───── Data records
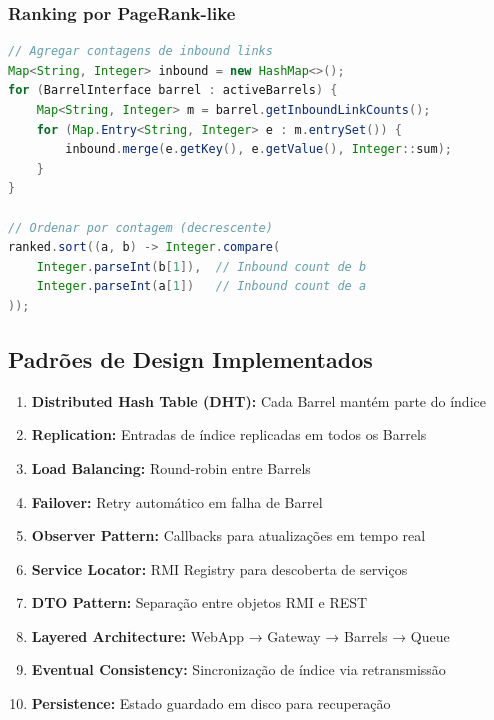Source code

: \documentclass[12pt,a4paper]{article}
\begin{document}
\subsubsection{Ranking por PageRank-like}
\begin{lstlisting}[language=Java, caption={Algoritmo de ranking}]
// Agregar contagens de inbound links
Map<String, Integer> inbound = new HashMap<>();
for (BarrelInterface barrel : activeBarrels) {
    Map<String, Integer> m = barrel.getInboundLinkCounts();
    for (Map.Entry<String, Integer> e : m.entrySet()) {
        inbound.merge(e.getKey(), e.getValue(), Integer::sum);
    }
}

// Ordenar por contagem (decrescente)
ranked.sort((a, b) -> Integer.compare(
    Integer.parseInt(b[1]),  // Inbound count de b
    Integer.parseInt(a[1])   // Inbound count de a
));
\end{lstlisting}

\subsection{Padrões de Design Implementados}

\begin{enumerate}
    \item \textbf{Distributed Hash Table (DHT):} Cada Barrel mantém parte do índice
    \item \textbf{Replication:} Entradas de índice replicadas em todos os Barrels
    \item \textbf{Load Balancing:} Round-robin entre Barrels
    \item \textbf{Failover:} Retry automático em falha de Barrel
    \item \textbf{Observer Pattern:} Callbacks para atualizações em tempo real
    \item \textbf{Service Locator:} RMI Registry para descoberta de serviços
    \item \textbf{DTO Pattern:} Separação entre objetos RMI e REST
    \item \textbf{Layered Architecture:} WebApp → Gateway → Barrels → Queue
    \item \textbf{Eventual Consistency:} Sincronização de índice via retransmissão
    \item \textbf{Persistence:} Estado guardado em disco para recuperação
\end{enumerate}

\newpage

\end{document}
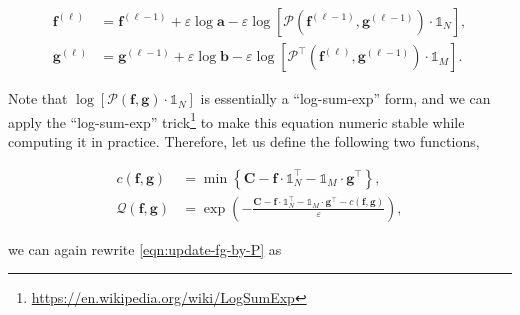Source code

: \begin{equation}\label{eqn:update-fg-by-P}
  \begin{aligned}
    \mathbf{f}^{(\ell)}
     & = \mathbf{f}^{(\ell-1)} + \varepsilon\log \mathbf{a} -\varepsilon\log
    \left[
      \mathcal{P} \left(\mathbf{f}^{(\ell-1)}, \mathbf{g}^{(\ell-1)}\right)\cdot \mathbb{1}_N
    \right],                                                                 \\
    \mathbf{g}^{(\ell)}
     & = \mathbf{g}^{(\ell-1)} + \varepsilon\log \mathbf{b} -\varepsilon\log
    \left[
      \mathcal{P}^\top \left(\mathbf{f}^{(\ell)}, \mathbf{g}^{(\ell-1)}\right) \cdot \mathbb{1}_M
      \right].
  \end{aligned}
\end{equation}


Note that $\log \left[\mathcal{P}(\mathbf{f}, \mathbf{g})\cdot \mathbb{1}_N\right]$
is essentially a ``log-sum-exp'' form, and we can apply the ``log-sum-exp'' trick\footnote{
  \url{https://en.wikipedia.org/wiki/LogSumExp}
} to make this equation numeric stable while computing it in practice.
Therefore, let us define the following two functions,

\begin{equation}\label{eqn:function-c-and-Q}
  \begin{aligned}
    c \left(\mathbf{f}, \mathbf{g}\right)
     & = \min \left\{\mathbf{C} - \mathbf{f} \cdot \mathbb{1}_N^\top - \mathbb{1}_M \cdot \mathbf{g}^\top\right\}, \\
    \mathcal{Q} \left(\mathbf{f}, \mathbf{g}\right)
     & = \exp \left(
    - \frac{
      \mathbf{C} - \mathbf{f} \cdot \mathbb{1}_N^\top - \mathbb{1}_M \cdot \mathbf{g}^\top
      - c \left(\mathbf{f}, \mathbf{g}\right)
    }{\varepsilon}
    \right),
  \end{aligned}
\end{equation}


we can again rewrite \cref{eqn:update-fg-by-P} as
──────────
# Work required:
Within the data above, pick out all lines holding the word "parseInt".

# Expected answer:
    Integer.parseInt(b[1]),  // Inbound count de b
    Integer.parseInt(a[1])   // Inbound count de a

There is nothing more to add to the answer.